### Exercise details
From the data below, repeat exactly the lines from the line with "Here we're escaping" to the line with "list of all", both included.

(Beginning of Data for this task)

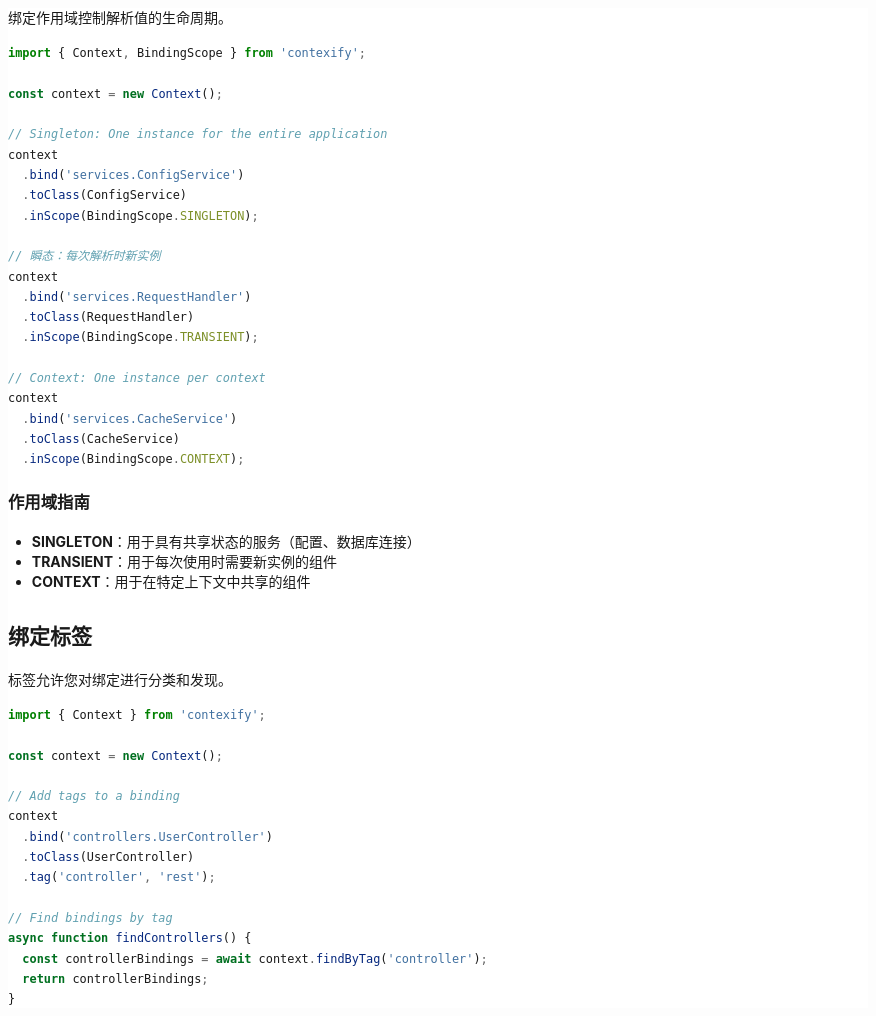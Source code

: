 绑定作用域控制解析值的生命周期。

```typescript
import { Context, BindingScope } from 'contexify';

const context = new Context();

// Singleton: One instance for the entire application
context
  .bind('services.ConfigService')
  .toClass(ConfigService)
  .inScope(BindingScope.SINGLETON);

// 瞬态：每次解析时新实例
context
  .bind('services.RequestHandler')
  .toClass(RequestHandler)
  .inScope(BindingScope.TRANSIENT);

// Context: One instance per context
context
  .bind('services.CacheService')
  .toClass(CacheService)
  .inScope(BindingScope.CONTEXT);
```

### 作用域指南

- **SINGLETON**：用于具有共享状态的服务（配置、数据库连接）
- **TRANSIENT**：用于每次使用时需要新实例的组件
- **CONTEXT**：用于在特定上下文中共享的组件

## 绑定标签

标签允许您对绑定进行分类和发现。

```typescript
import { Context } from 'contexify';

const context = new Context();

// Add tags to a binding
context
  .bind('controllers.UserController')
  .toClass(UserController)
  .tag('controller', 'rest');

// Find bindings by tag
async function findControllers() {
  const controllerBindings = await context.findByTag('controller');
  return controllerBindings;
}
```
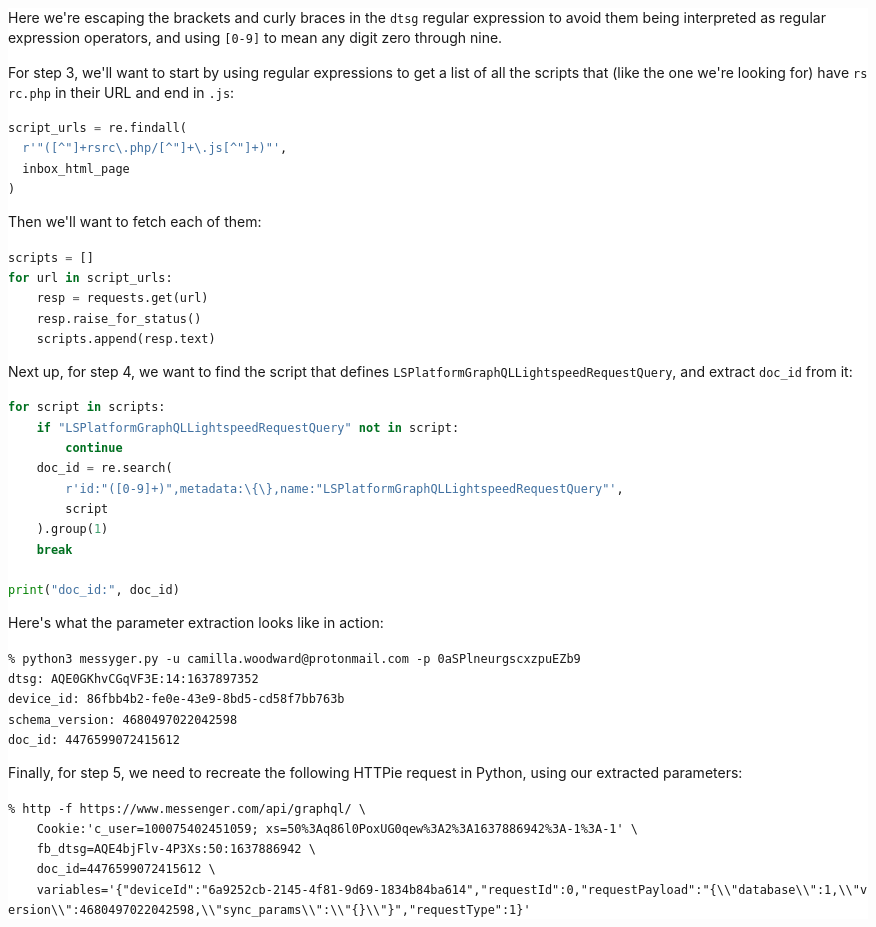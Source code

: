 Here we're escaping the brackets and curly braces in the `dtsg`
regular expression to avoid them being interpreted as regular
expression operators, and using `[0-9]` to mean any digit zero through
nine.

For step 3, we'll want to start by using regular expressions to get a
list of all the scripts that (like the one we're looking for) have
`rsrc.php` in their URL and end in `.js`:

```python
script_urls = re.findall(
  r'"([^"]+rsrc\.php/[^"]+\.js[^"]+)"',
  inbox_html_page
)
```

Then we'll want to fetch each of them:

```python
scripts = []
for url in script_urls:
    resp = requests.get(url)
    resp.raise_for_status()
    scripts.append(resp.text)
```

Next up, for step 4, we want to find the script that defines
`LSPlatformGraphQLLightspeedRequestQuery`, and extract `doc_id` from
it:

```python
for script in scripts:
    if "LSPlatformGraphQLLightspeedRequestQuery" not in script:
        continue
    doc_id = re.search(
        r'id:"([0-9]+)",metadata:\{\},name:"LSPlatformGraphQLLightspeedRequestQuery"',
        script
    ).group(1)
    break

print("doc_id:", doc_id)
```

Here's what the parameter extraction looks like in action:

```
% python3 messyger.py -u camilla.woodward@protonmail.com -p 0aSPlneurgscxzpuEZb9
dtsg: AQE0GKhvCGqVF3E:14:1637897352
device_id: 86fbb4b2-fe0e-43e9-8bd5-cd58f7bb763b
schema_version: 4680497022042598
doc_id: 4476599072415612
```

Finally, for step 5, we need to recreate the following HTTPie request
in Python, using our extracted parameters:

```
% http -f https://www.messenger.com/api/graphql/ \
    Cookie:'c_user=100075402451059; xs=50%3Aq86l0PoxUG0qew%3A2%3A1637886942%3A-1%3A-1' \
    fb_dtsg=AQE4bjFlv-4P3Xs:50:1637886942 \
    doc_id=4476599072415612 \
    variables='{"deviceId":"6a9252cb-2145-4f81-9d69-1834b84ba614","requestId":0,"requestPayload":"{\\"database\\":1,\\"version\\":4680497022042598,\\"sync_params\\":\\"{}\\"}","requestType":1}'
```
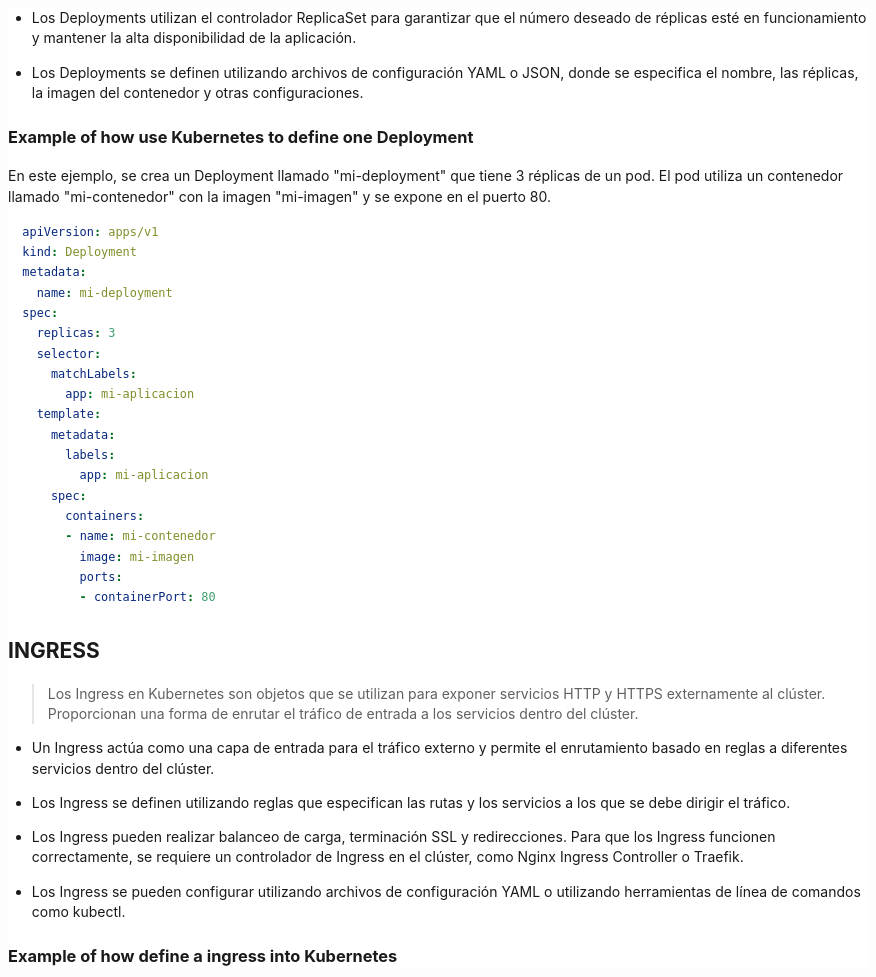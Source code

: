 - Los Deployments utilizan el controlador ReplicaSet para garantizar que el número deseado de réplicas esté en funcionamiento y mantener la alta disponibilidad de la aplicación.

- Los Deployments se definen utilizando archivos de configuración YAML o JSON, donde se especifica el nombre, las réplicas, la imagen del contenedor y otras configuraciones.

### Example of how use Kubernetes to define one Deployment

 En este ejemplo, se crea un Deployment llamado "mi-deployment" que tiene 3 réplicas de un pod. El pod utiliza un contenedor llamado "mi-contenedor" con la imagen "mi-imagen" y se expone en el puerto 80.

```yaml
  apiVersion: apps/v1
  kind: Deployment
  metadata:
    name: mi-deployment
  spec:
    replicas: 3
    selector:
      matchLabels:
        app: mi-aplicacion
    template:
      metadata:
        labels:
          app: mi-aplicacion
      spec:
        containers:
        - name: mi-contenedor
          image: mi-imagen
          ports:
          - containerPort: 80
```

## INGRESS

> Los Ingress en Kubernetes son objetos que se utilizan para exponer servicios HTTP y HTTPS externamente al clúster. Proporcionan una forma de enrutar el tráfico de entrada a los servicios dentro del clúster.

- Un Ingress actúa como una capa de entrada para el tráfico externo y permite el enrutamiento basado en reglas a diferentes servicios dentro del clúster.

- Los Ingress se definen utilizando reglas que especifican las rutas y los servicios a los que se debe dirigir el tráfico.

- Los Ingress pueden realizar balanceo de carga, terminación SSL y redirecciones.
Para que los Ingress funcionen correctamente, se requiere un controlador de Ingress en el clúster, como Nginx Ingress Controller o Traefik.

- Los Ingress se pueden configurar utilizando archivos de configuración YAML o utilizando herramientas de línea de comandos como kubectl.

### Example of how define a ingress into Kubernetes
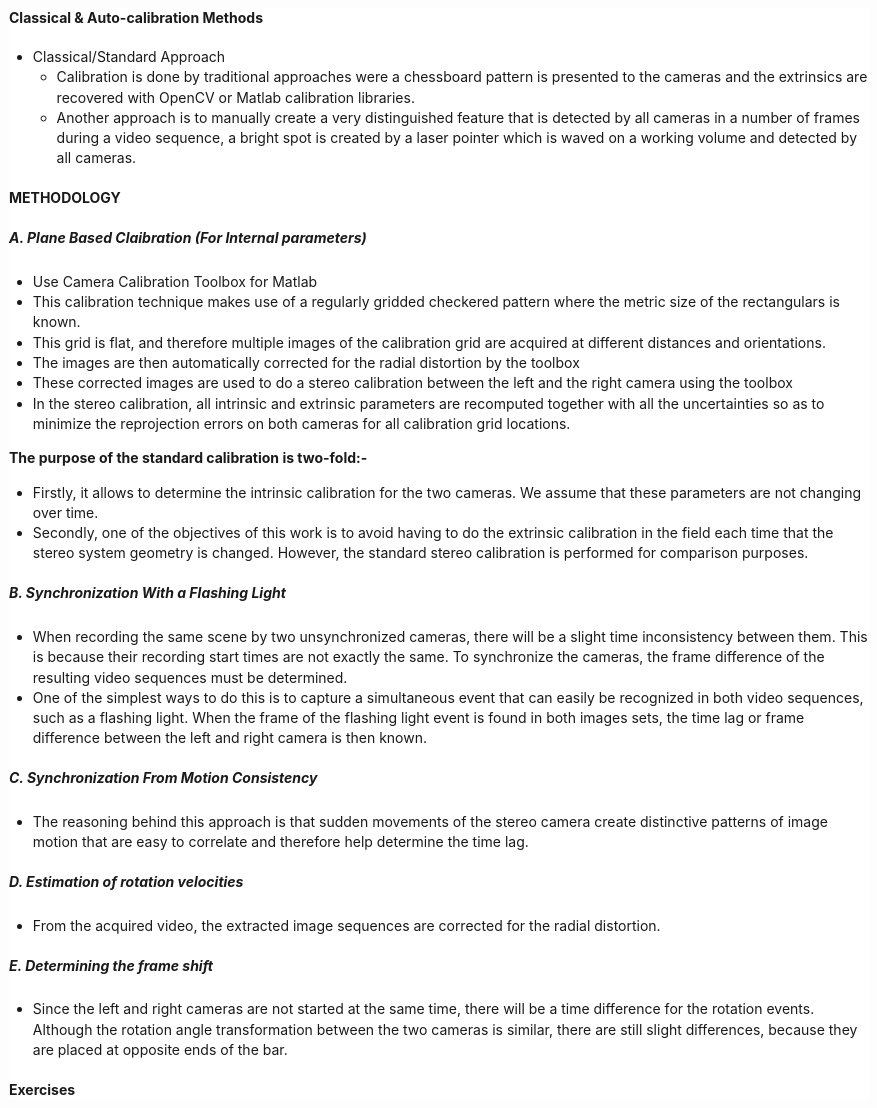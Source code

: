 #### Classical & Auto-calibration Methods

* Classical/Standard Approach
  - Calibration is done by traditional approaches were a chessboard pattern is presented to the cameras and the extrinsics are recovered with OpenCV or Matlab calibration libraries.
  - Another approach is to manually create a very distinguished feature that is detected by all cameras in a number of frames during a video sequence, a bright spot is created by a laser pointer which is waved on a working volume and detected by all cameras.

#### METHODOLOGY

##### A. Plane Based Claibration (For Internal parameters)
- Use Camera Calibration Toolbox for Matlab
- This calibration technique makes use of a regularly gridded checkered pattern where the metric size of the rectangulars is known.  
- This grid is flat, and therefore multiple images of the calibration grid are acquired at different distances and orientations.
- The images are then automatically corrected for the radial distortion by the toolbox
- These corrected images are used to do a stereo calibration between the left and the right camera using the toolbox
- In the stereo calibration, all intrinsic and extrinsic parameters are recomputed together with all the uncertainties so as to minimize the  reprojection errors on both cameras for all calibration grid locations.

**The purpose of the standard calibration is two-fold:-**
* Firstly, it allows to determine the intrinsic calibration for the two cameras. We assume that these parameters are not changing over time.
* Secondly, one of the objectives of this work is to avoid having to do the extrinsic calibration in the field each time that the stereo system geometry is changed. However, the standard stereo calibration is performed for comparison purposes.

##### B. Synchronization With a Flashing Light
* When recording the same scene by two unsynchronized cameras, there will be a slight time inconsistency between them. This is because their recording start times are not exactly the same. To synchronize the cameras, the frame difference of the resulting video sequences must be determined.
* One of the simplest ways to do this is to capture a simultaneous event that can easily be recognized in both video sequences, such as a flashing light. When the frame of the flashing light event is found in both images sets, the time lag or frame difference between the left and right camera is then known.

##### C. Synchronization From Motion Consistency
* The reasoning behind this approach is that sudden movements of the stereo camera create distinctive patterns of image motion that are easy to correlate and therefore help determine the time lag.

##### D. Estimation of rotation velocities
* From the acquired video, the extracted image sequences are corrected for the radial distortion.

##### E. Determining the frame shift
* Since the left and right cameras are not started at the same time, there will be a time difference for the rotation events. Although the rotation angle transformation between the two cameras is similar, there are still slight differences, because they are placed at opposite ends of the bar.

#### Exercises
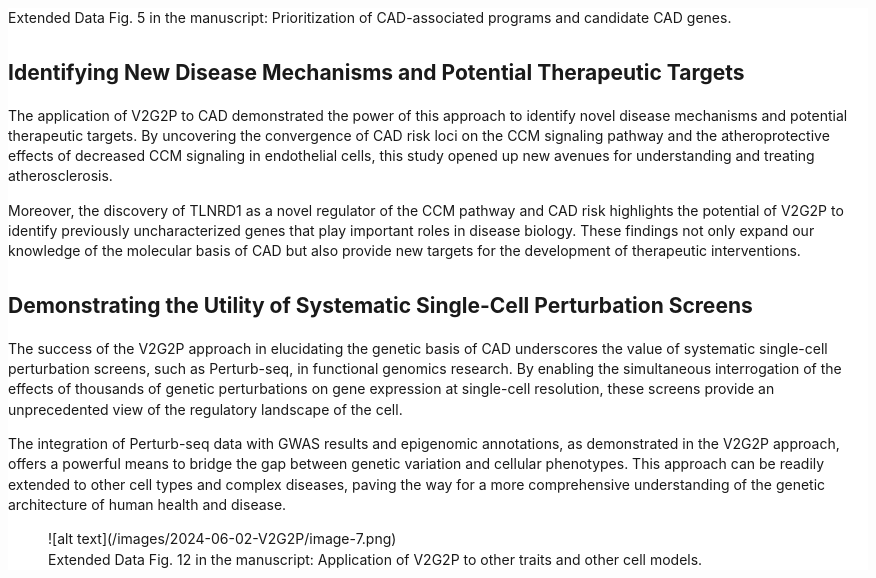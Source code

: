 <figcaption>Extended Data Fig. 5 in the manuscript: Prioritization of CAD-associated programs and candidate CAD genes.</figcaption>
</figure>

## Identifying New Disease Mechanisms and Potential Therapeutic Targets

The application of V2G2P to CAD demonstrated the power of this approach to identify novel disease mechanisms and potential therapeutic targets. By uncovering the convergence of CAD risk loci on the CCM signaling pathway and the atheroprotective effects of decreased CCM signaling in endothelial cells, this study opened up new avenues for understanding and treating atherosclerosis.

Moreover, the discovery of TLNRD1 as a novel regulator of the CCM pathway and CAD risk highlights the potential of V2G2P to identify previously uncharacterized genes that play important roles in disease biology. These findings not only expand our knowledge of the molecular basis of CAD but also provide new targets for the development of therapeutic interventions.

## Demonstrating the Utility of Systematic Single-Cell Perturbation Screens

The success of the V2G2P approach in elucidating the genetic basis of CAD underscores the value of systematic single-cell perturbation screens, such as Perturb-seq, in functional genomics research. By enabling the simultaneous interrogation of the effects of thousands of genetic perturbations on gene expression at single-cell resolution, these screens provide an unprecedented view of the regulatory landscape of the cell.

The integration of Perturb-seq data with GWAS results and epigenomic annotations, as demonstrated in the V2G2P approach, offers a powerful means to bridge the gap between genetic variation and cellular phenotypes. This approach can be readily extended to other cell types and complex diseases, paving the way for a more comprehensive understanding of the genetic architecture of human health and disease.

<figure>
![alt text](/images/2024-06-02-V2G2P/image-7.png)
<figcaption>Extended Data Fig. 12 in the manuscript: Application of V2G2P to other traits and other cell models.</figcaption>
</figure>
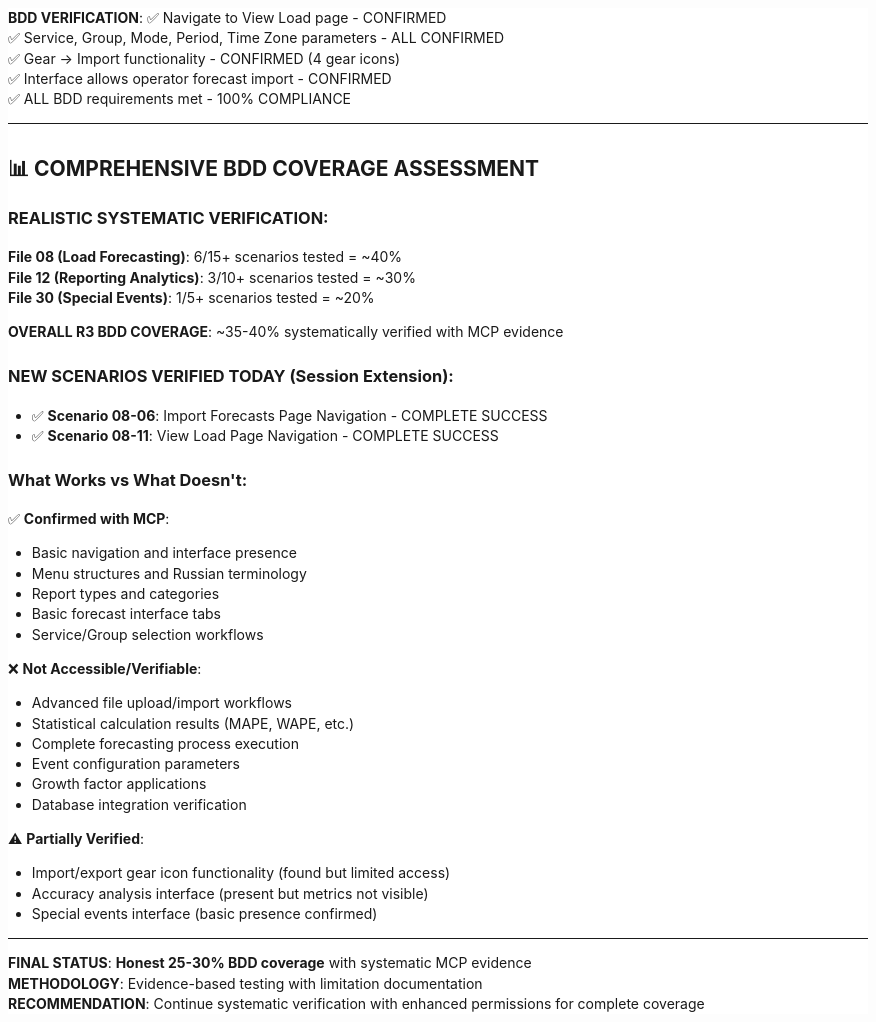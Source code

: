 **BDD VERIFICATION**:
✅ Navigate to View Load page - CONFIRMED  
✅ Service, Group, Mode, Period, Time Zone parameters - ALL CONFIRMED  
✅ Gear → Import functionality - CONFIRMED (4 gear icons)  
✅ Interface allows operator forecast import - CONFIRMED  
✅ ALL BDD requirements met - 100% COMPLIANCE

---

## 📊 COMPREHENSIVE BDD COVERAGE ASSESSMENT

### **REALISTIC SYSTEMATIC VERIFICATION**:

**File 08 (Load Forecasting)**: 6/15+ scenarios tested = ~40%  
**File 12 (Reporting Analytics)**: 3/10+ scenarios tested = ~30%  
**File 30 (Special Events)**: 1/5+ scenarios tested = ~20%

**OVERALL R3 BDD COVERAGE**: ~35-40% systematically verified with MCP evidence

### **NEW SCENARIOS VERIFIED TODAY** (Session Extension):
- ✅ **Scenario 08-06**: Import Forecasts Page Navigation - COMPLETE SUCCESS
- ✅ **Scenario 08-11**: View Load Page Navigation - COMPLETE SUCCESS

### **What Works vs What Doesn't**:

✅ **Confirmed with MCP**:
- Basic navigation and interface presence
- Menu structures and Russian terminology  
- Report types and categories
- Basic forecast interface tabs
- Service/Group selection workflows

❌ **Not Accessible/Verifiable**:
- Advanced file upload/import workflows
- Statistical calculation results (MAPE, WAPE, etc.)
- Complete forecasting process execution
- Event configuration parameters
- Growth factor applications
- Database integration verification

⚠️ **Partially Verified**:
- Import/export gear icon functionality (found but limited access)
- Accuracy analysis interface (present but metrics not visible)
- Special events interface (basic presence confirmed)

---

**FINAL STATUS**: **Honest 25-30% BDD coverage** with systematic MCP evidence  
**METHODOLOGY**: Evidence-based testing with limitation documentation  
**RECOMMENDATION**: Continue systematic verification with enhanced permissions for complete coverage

(End of Data for this task)

### Answer to this exercise
: Here we're escaping the brackets and curly braces in the `dtsg`
regular expression to avoid them being interpreted as regular
expression operators, and using `[0-9]` to mean any digit zero through
nine.

For step 3, we'll want to start by using regular expressions to get a
list of all the scripts that (like the one we're looking for) have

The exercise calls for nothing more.